In his autobiography, Life of Tom Horn: Government Scout & Interpreter,[3] he tells of leaving his Missouri homestead, at the age of fourteen, heading west, never to see his family again. Tom described his employment with the railroad in Kansas, during which time he earned $21 for 26 days' work. He wrote of a job as a driver for the Overland Mail in Santa Fe for $50 a month and use of a rifle. He worked as a wrangler in Arizona for $75 a month, by which time he said he had outfitted himself with a good horse, tack and a rifle.

At the age of sixteen, he was hired by the U.S. Cavalry as a civilian scout under Al Sieber, chief of scouts for the Army, in the Apache struggles. Tom had already become fluent in Spanish, and Sieber hired him as an interpreter for $75 monthly wages. Sieber introduced him to life among the Apache, where he became fluent in their language, as well, and was nicknamed by the tribe as “the talking boy.” As he grew into manhood, Tom would not be called a “boy” by anyone. He was big, over 200 pounds and 6 feet tall in a day when the average man weighed perhaps 160 and stood 5 feet 6 inches. The first 5 years of Tom's Autobiography are contradicted by the 1880 census as it is shown he was still living with his parents in Harrison, Scotland County, Missouri.[4]

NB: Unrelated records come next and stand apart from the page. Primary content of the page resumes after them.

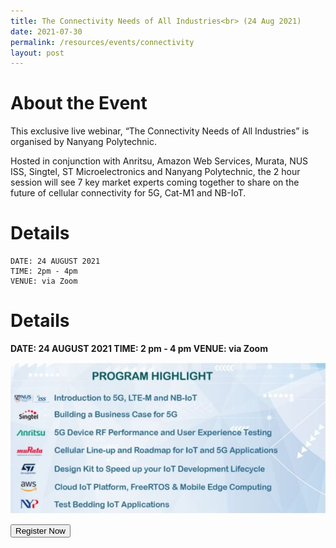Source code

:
 ```yaml
---
title: The Connectivity Needs of All Industries<br> (24 Aug 2021)
date: 2021-07-30
permalink: /resources/events/connectivity
layout: post
---
```

# About the Event
This exclusive live webinar, “The Connectivity Needs of All Industries” is organised by Nanyang Polytechnic.

Hosted in conjunction with Anritsu, Amazon Web Services, Murata, NUS ISS, Singtel, ST Microelectronics and Nanyang Polytechnic, the 2 hour session will see 7 key market experts coming together to share on the future of cellular connectivity for 5G, Cat-M1 and NB-IoT. 

# Details
	DATE: 24 AUGUST 2021
	TIME: 2pm - 4pm 
	VENUE: via Zoom

# Details
**DATE: 24 AUGUST 2021
TIME: 2 pm - 4 pm
VENUE: via Zoom**

![Alt text for image on Isomer site](/images/NYP%20Program_24Aug.jpg)

<a href="https://form.gov.sg/#!/60b87b59451c8300119f0809" target='_blank'><button>Register Now</button></a>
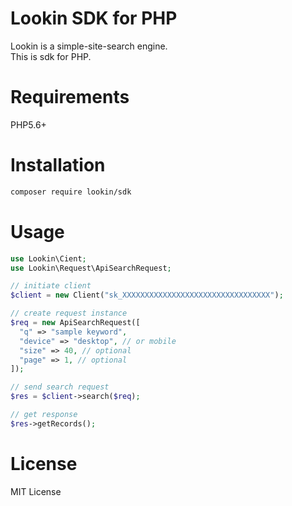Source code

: # Lookin SDK for PHP

Lookin is a simple-site-search engine.  
This is sdk for PHP.

# Requirements

PHP5.6+

# Installation

```bash
composer require lookin/sdk
```

# Usage

```PHP
use Lookin\Cient;
use Lookin\Request\ApiSearchRequest;

// initiate client
$client = new Client("sk_XXXXXXXXXXXXXXXXXXXXXXXXXXXXXXXXX");

// create request instance
$req = new ApiSearchRequest([
  "q" => "sample keyword",
  "device" => "desktop", // or mobile
  "size" => 40, // optional
  "page" => 1, // optional
]);

// send search request
$res = $client->search($req);

// get response
$res->getRecords();
```

# License

MIT License
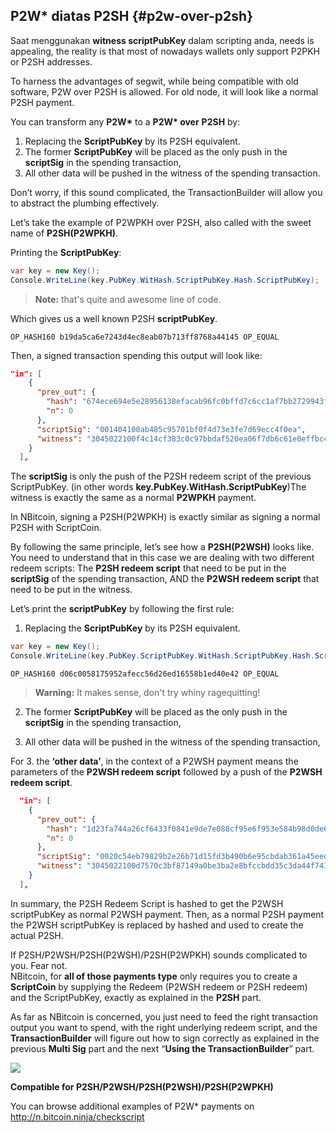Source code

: ## P2W\* diatas P2SH {#p2w-over-p2sh}

Saat menggunakan **witness scriptPubKey** dalam scripting anda, needs is appealing, the reality is that most of nowadays wallets only support P2PKH or P2SH addresses.

To harness the advantages of segwit, while being compatible with old software, P2W over P2SH is allowed. For old node, it will look like a normal P2SH payment.

You can transform any **P2W\*** to a **P2W\* over** **P2SH** by:

1. Replacing the **ScriptPubKey** by its P2SH equivalent.
2. The former **ScriptPubKey** will be placed as the only push in the **scriptSig** in the spending transaction,
3. All other data will be pushed in the witness of the spending transaction.

Don’t worry, if this sound complicated, the TransactionBuilder will allow you to abstract the plumbing effectively.

Let’s take the example of P2WPKH over P2SH, also called with the sweet name of **P2SH\(P2WPKH\)**.

Printing the **ScriptPubKey**:

```cs
var key = new Key();
Console.WriteLine(key.PubKey.WitHash.ScriptPubKey.Hash.ScriptPubKey);
```

> **Note:** that's quite and awesome line of code.

Which gives us a well known P2SH **scriptPubKey**.

```
OP_HASH160 b19da5ca6e7243d4ec8eab07b713ff8768a44145 OP_EQUAL
```

Then, a signed transaction spending this output will look like:

```json
"in": [
    {
      "prev_out": {
        "hash": "674ece694e5e28956138efacab96fc0bffd7c6cc1af7bb2729943fedf8f0b8b9",
        "n": 0
      },
      "scriptSig": "001404100ab485c95701bf0f4d73e3fe7d69ecc4f0ea",
      "witness": "3045022100f4c14cf383c0c97bbdaf520ea06f7db6c61e0effbc4bd3dfea036a90272f6cce022055b0fc058759a7961e718d48a3dc4dd5580fffc310557925a0865dbe467a835901 0205b956a5afe8f34a01337f0949f5733b5e376caaea57c9624e40e739a0b1d16c"
    }
  ],
```

The **scriptSig** is only the push of the P2SH redeem script of the previous ScriptPubKey. \(in other words **key.PubKey.WitHash.ScriptPubKey**\)The witness is exactly the same as a normal **P2WPKH** payment.

In NBitcoin, signing a P2SH\(P2WPKH\) is exactly similar as signing a normal P2SH with ScriptCoin.

By following the same principle, let’s see how a **P2SH\(P2WSH\)** looks like. You need to understand that in this case we are dealing with two different redeem scripts: The **P2SH redeem script** that need to be put in the **scriptSig** of the spending transaction, AND the **P2WSH redeem script** that need to be put in the witness.

Let’s print the **scriptPubKey** by following the first rule:

1. Replacing the **ScriptPubKey** by its P2SH equivalent.

  ```cs
  var key = new Key();
  Console.WriteLine(key.PubKey.ScriptPubKey.WitHash.ScriptPubKey.Hash.ScriptPubKey);
  ```

  ```
  OP_HASH160 d06c0058175952afecc56d26ed16558b1ed40e42 OP_EQUAL
  ```

  > **Warning:** It makes sense, don't try whiny ragequitting!

2. The former **ScriptPubKey** will be placed as the only push in the **scriptSig** in the spending transaction,

3. All other data will be pushed in the witness of the spending transaction,


For 3. the **‘other data’**, in the context of a P2WSH payment means the parameters of the **P2WSH redeem script** followed by a push of the **P2WSH redeem script**.

```json
  "in": [
    {
      "prev_out": {
        "hash": "1d23fa744a26cf6433f0841e9de7e088cf95e6f953e584b98d0de6ef4216765f",
        "n": 0
      },
      "scriptSig": "0020c54eb79829b2e26b71d15fd3b490b6e95cbdab361a45eed2cdfe642497480a6c",
      "witness": "3045022100d7570c3bf87149a0be3ba2e8bfccbdd35c3da44f741695e9962014795fabc4fc02203183cfa55a85728520b0f1ac59ac3ffa1a8526634fe619f99fac0f76016f366e01 2103146e87d7fcc81f3e044f97c6b262c01826f40a9ab9acae0f689983a5890a1f4dac"
    }
  ],

```

In summary, the P2SH Redeem Script is hashed to get the P2WSH scriptPubKey as normal P2WSH payment. Then, as a normal P2SH payment the P2WSH scriptPubKey is replaced by hashed and used to create the actual P2SH.

If P2SH\/P2WSH\/P2SH\(P2WSH\)\/P2SH\(P2WPKH\) sounds complicated to you. Fear not.  
NBitcoin, for **all of those payments type** only requires you to create a **ScriptCoin** by supplying the Redeem \(P2WSH redeem or P2SH redeem\) and the ScriptPubKey, exactly as explained in the **P2SH** part.

As far as NBitcoin is concerned, you just need to feed the right transaction output you want to spend, with the right underlying redeem script, and the **TransactionBuilder** will figure out how to sign correctly as explained in the previous **Multi Sig** part and the next “**Using the TransactionBuilder**” part.

![](../assets/ScriptCoin.png)

**Compatible for P2SH\/P2WSH\/P2SH\(P2WSH\)\/P2SH\(P2WPKH\)**

You can browse additional examples of P2W\* payments on [http:\/\/n.bitcoin.ninja\/checkscript](http://n.bitcoin.ninja/checkscript)

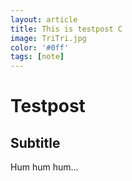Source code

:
 ```yaml
---
layout: article
title: This is testpost C
image: TriTri.jpg
color: '#0ff'
tags: [note]
---
```


# Testpost

## Subtitle

Hum hum hum...

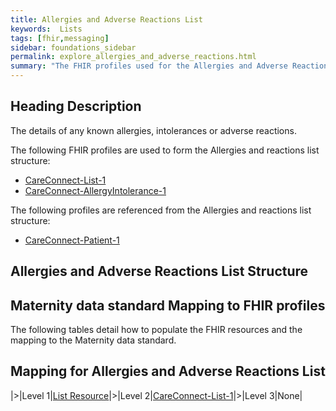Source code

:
```yaml
---
title: Allergies and Adverse Reactions List
keywords:  Lists
tags: [fhir,messaging]
sidebar: foundations_sidebar
permalink: explore_allergies_and_adverse_reactions.html
summary: "The FHIR profiles used for the Allergies and Adverse Reactions list"
---
```


## Heading Description ##
The details of any known allergies, intolerances or adverse reactions.

The following FHIR profiles are used to form the Allergies and reactions list structure:

- [CareConnect-List-1](https://fhir.hl7.org.uk/STU3/StructureDefinition/CareConnect-List-1)
- [CareConnect-AllergyIntolerance-1](https://fhir.hl7.org.uk/STU3/StructureDefinition/CareConnect-AllergyIntolerance-1)

The following profiles are referenced from the Allergies and reactions list structure:

- [CareConnect-Patient-1](https://fhir.hl7.org.uk/STU3/StructureDefinition/CareConnect-Patient-1)

## Allergies and Adverse Reactions List Structure ##




## Maternity data standard Mapping to FHIR profiles ##

The following tables detail how to populate the FHIR resources and the mapping to the Maternity data standard.

## Mapping for Allergies and Adverse Reactions List ##

|>|Level 1|[List Resource](http://hl7.org/fhir/stu3/list.html)|>|Level 2|[CareConnect-List-1](https://fhir.hl7.org.uk/STU3/StructureDefinition/CareConnect-List-1)|>|Level 3|None|

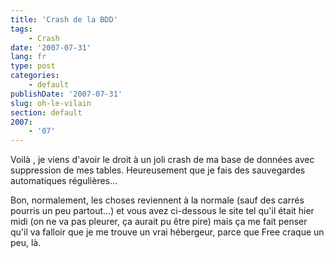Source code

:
 ```yaml
---
title: 'Crash de la BDD'
tags:
    - Crash
date: '2007-07-31'
lang: fr
type: post
categories:
    - default
publishDate: '2007-07-31'
slug: oh-le-vilain
section: default
2007:
    - '07'
---
```


Voilà , je viens d'avoir le droit à un joli crash de ma base de données avec suppression de mes tables. Heureusement que je fais des sauvegardes automatiques régulières…

Bon, normalement, les choses reviennent à la normale (sauf des carrés pourris un peu partout…) et vous avez ci-dessous le site tel qu'il était hier midi (on ne va pas pleurer, ça aurait pu être pire) mais ça me fait penser qu'il va falloir que je me trouve un vrai hébergeur, parce que Free craque un peu, là.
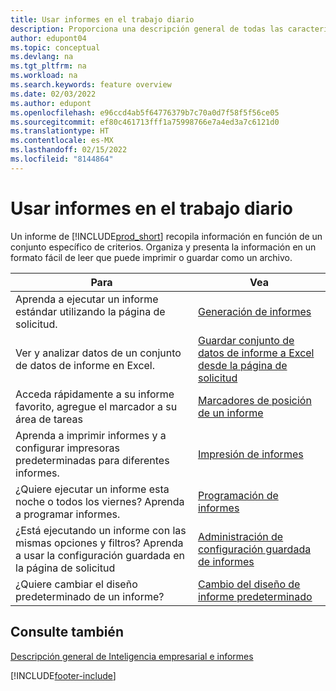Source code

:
 ```yaml
---
title: Usar informes en el trabajo diario
description: Proporciona una descripción general de todas las características de Inteligencia empresarial e informes que admite el producto Business Central.
author: edupont04
ms.topic: conceptual
ms.devlang: na
ms.tgt_pltfrm: na
ms.workload: na
ms.search.keywords: feature overview
ms.date: 02/03/2022
ms.author: edupont
ms.openlocfilehash: e96ccd4ab5f64776379b7c70a0d7f58f5f56ce05
ms.sourcegitcommit: ef80c461713fff1a75998766e7a4ed3a7c6121d0
ms.translationtype: HT
ms.contentlocale: es-MX
ms.lasthandoff: 02/15/2022
ms.locfileid: "8144864"
---
```

# <a name="use-reports-in-daily-work"></a>Usar informes en el trabajo diario

Un informe de [!INCLUDE[prod_short](includes/prod_short.md)] recopila información en función de un conjunto específico de criterios. Organiza y presenta la información en un formato fácil de leer que puede imprimir o guardar como un archivo.  

| Para | Vea |
| --- | --- |
| Aprenda a ejecutar un informe estándar utilizando la página de solicitud. | [Generación de informes](ui-work-report.md) |
| Ver y analizar datos de un conjunto de datos de informe en Excel. | [Guardar conjunto de datos de informe a Excel desde la página de solicitud](/dynamics365-release-plan/2021wave1/smb/dynamics365-business-central/save-report-dataset-excel-request-page) |
| Acceda rápidamente a su informe favorito, agregue el marcador a su área de tareas | [Marcadores de posición de un informe](ui-bookmarks.md) |
| Aprenda a imprimir informes y a configurar impresoras predeterminadas para diferentes informes. | [Impresión de informes](ui-specify-printer-selection-reports.md#default) |
| ¿Quiere ejecutar un informe esta noche o todos los viernes? Aprenda a programar informes. | [Programación de informes](ui-work-report.md#ScheduleReport) |
| ¿Está ejecutando un informe con las mismas opciones y filtros? Aprenda a usar la configuración guardada en la página de solicitud | [Administración de configuración guardada de informes](reports-saving-reusing-settings.md)|
| ¿Quiere cambiar el diseño predeterminado de un informe? | [Cambio del diseño de informe predeterminado](ui-how-change-layout-currently-used-report.md) |

## <a name="see-also"></a>Consulte también

[Descripción general de Inteligencia empresarial e informes](ui-work-report.md)


[!INCLUDE[footer-include](includes/footer-banner.md)]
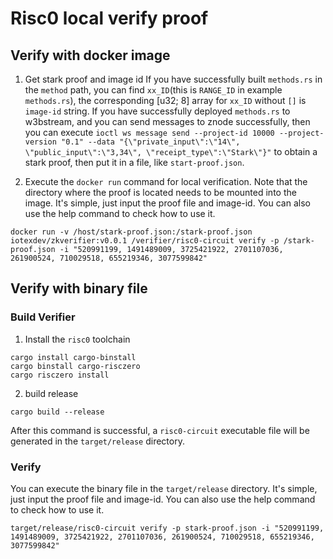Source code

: Risc0 local verify proof
==================

## Verify with docker image
1. Get stark proof and image id
   If you have successfully built `methods.rs` in the `method` path, you can find `xx_ID`(this is `RANGE_ID` in example `methods.rs`), the corresponding [u32; 8] array for `xx_ID` without `[]` is `image-id` string.
   If you have successfully deployed `methods.rs` to w3bstream, and you can send messages to znode successfully, then you can execute `ioctl ws message send --project-id 10000 --project-version "0.1" --data "{\"private_input\":\"14\", \"public_input\":\"3,34\", \"receipt_type\":\"Stark\"}"` to obtain a stark proof, then put it in a file, like `start-proof.json`.

2. Execute the `docker run` command for local verification. Note that the directory where the proof is located needs to be mounted into the image.
   It's simple, just input the proof file and image-id. You can also use the help command to check how to use it.

```shell
docker run -v /host/stark-proof.json:/stark-proof.json iotexdev/zkverifier:v0.0.1 /verifier/risc0-circuit verify -p /stark-proof.json -i "520991199, 1491489009, 3725421922, 2701107036, 261900524, 710029518, 655219346, 3077599842"
```

## Verify with binary file
### Build Verifier
1. Install the `risc0` toolchain

``` shell
cargo install cargo-binstall
cargo binstall cargo-risczero
cargo risczero install
```

2. build release

``` shell
cargo build --release
```

After this command is successful, a `risc0-circuit` executable file will be generated in the `target/release` directory.

### Verify
You can execute the binary file in the `target/release` directory. It's simple, just input the proof file and image-id. You can also use the help command to check how to use it.

``` shell
target/release/risc0-circuit verify -p stark-proof.json -i "520991199, 1491489009, 3725421922, 2701107036, 261900524, 710029518, 655219346, 3077599842"
```

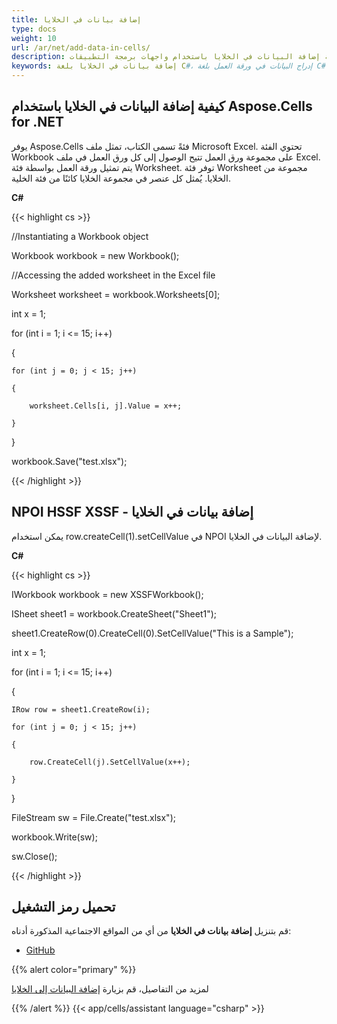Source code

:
 ```yaml
---
title: إضافة بيانات في الخلايا
type: docs
weight: 10
url: /ar/net/add-data-in-cells/
description: يشرح هذا المقال كيفية إضافة البيانات في الخلايا باستخدام واجهات برمجة التطبيقات Aspose.Cells for .NET.
keywords: إضافة بيانات في الخلايا بلغة C#، إدراج البيانات في ورقة العمل بلغة C#، تعيين بيانات الخلية بلغة C#.
---
```



## **كيفية إضافة البيانات في الخلايا باستخدام Aspose.Cells for .NET**
يوفر Aspose.Cells فئةً تسمى الكتاب، تمثل ملف Microsoft Excel. تحتوي الفئة Workbook على مجموعة ورق العمل تتيح الوصول إلى كل ورق العمل في ملف Excel. يتم تمثيل ورقة العمل بواسطة فئة Worksheet. توفر فئة Worksheet مجموعة من الخلايا. يُمثل كل عنصر في مجموعة الخلايا كائنًا من فئة الخلية.

**C#**

{{< highlight cs >}}

 //Instantiating a Workbook object

Workbook workbook = new Workbook();

//Accessing the added worksheet in the Excel file

Worksheet worksheet = workbook.Worksheets[0];

int x = 1;

for (int i = 1; i <= 15; i++)

{

    for (int j = 0; j < 15; j++)

    {

        worksheet.Cells[i, j].Value = x++;

    }

}

workbook.Save("test.xlsx");


{{< /highlight >}}
## **NPOI HSSF XSSF - إضافة بيانات في الخلايا**
يمكن استخدام row.createCell(1).setCellValue في NPOI لإضافة البيانات في الخلايا.

**C#**

{{< highlight cs >}}

 IWorkbook workbook = new XSSFWorkbook();

ISheet sheet1 = workbook.CreateSheet("Sheet1");

sheet1.CreateRow(0).CreateCell(0).SetCellValue("This is a Sample");

int x = 1;

for (int i = 1; i <= 15; i++)

{

	IRow row = sheet1.CreateRow(i);

	for (int j = 0; j < 15; j++)

	{

		row.CreateCell(j).SetCellValue(x++);

	}

}

FileStream sw = File.Create("test.xlsx");

workbook.Write(sw);

sw.Close();

{{< /highlight >}}
## **تحميل رمز التشغيل**
قم بتنزيل **إضافة بيانات في الخلايا** من أي من المواقع الاجتماعية المذكورة أدناه:

- [GitHub](https://github.com/aspose-cells/Aspose.Cells-for-.NET/releases/download/Aspose.Cells_vs_NPOI_1.0/Add.Data.In.Cells.Aspose.Cells.zip)

{{% alert color="primary" %}} 

لمزيد من التفاصيل، قم بزيارة [إضافة البيانات إلى الخلايا](/cells/ar/net/add-data-in-cells/)

{{% /alert %}}
{{< app/cells/assistant language="csharp" >}}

Tom Horn was part of the expedition into Mexican territory on January 11,1886,the expedition was set up to track Geronimo,Tom Horn was the expedition's packer and interpreter.When the camp was attacked by Mexican militia Tom was wounded in the arm. It was at this time that Tom Horn killed his first man ,a second lieutenant in the Mexican Army in a duel . Tom Horn was present at Geronimo's final surrender, as an interpreter.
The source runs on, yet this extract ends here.